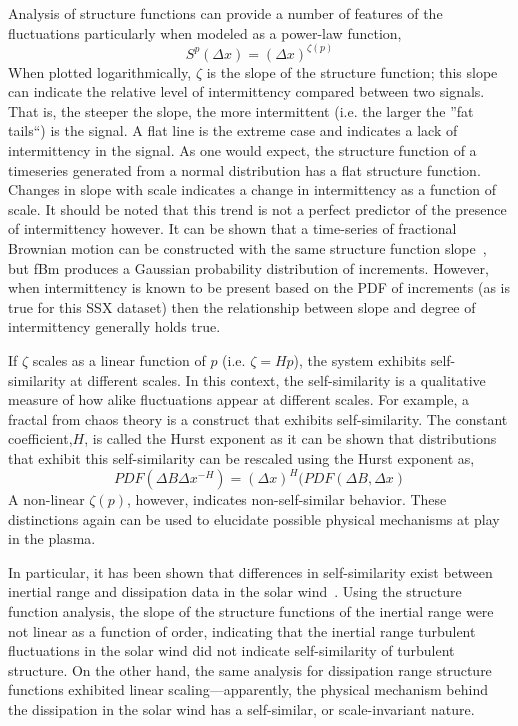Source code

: \documentclass[aps,prl,amsmath,amssymb,reprint,superscriptaddress]{revtex4-1} %
\begin{document}
Analysis of structure functions can provide a number of features of the fluctuations particularly when modeled as a power-law function,
\begin{equation}
S^{p}(\Delta x) = (\Delta x)^{\zeta(p)}
\label{eq:power-law}
\end{equation}
When plotted logarithmically, $\zeta$ is the slope of the structure function; this slope can indicate the relative level of intermittency compared between two signals. That is, the steeper the slope, the more intermittent (i.e. the larger the ''fat tails``) is the signal. A flat line is the extreme case and indicates a lack of intermittency in the signal. As one would expect, the structure function of a timeseries generated from a normal distribution has a flat structure function. Changes in slope with scale indicates a change in intermittency as a function of scale. It should be noted that this trend is not a perfect predictor of the presence of intermittency however. It can be shown that a time-series of fractional Brownian motion can be constructed with the same structure function slope~\cite{hnat2003}, but fBm produces a Gaussian probability distribution of increments. However, when intermittency is known to be present based on the PDF of increments (as is true for this SSX dataset) then the relationship between slope and degree of intermittency generally holds true.

If $\zeta$ scales as a linear function of $p$ (i.e. $\zeta = Hp$), the system exhibits self-similarity at different scales. In this context, the self-similarity is a qualitative measure of how alike fluctuations appear at different scales. For example, a fractal from chaos theory is a construct that exhibits self-similarity. The constant coefficient,$H$, is called the Hurst exponent as it can be shown that distributions that exhibit this self-similarity can be rescaled using the Hurst exponent as,
\begin{equation}
PDF(\Delta B\Delta x^{-H}) = (\Delta x)^H(PDF(\Delta B,\Delta x)
\label{eq:scaling}
\end{equation}
A non-linear $\zeta(p)$, however, indicates non-self-similar behavior. These distinctions again can be used to elucidate possible physical mechanisms at play in the plasma. 

In particular, it has been shown that differences in self-similarity exist between inertial range and dissipation data in the solar wind~\cite{kiyani2009,kiyani2013}. Using the structure function analysis, the slope of the structure functions of the inertial range were not linear as a function of order, indicating that the inertial range turbulent fluctuations in the solar wind did not indicate self-similarity of turbulent structure. On the other hand, the same analysis for dissipation range structure functions exhibited linear scaling---apparently, the physical mechanism behind the dissipation in the solar wind has a self-similar, or scale-invariant nature.
\end{document}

* **What you are asked to do**
Copy each line of the data that contains the word "self".

* **Answer below**
If $\zeta$ scales as a linear function of $p$ (i.e. $\zeta = Hp$), the system exhibits self-similarity at different scales. In this context, the self-similarity is a qualitative measure of how alike fluctuations appear at different scales. For example, a fractal from chaos theory is a construct that exhibits self-similarity. The constant coefficient,$H$, is called the Hurst exponent as it can be shown that distributions that exhibit this self-similarity can be rescaled using the Hurst exponent as,
A non-linear $\zeta(p)$, however, indicates non-self-similar behavior. These distinctions again can be used to elucidate possible physical mechanisms at play in the plasma. 
In particular, it has been shown that differences in self-similarity exist between inertial range and dissipation data in the solar wind~\cite{kiyani2009,kiyani2013}. Using the structure function analysis, the slope of the structure functions of the inertial range were not linear as a function of order, indicating that the inertial range turbulent fluctuations in the solar wind did not indicate self-similarity of turbulent structure. On the other hand, the same analysis for dissipation range structure functions exhibited linear scaling---apparently, the physical mechanism behind the dissipation in the solar wind has a self-similar, or scale-invariant nature.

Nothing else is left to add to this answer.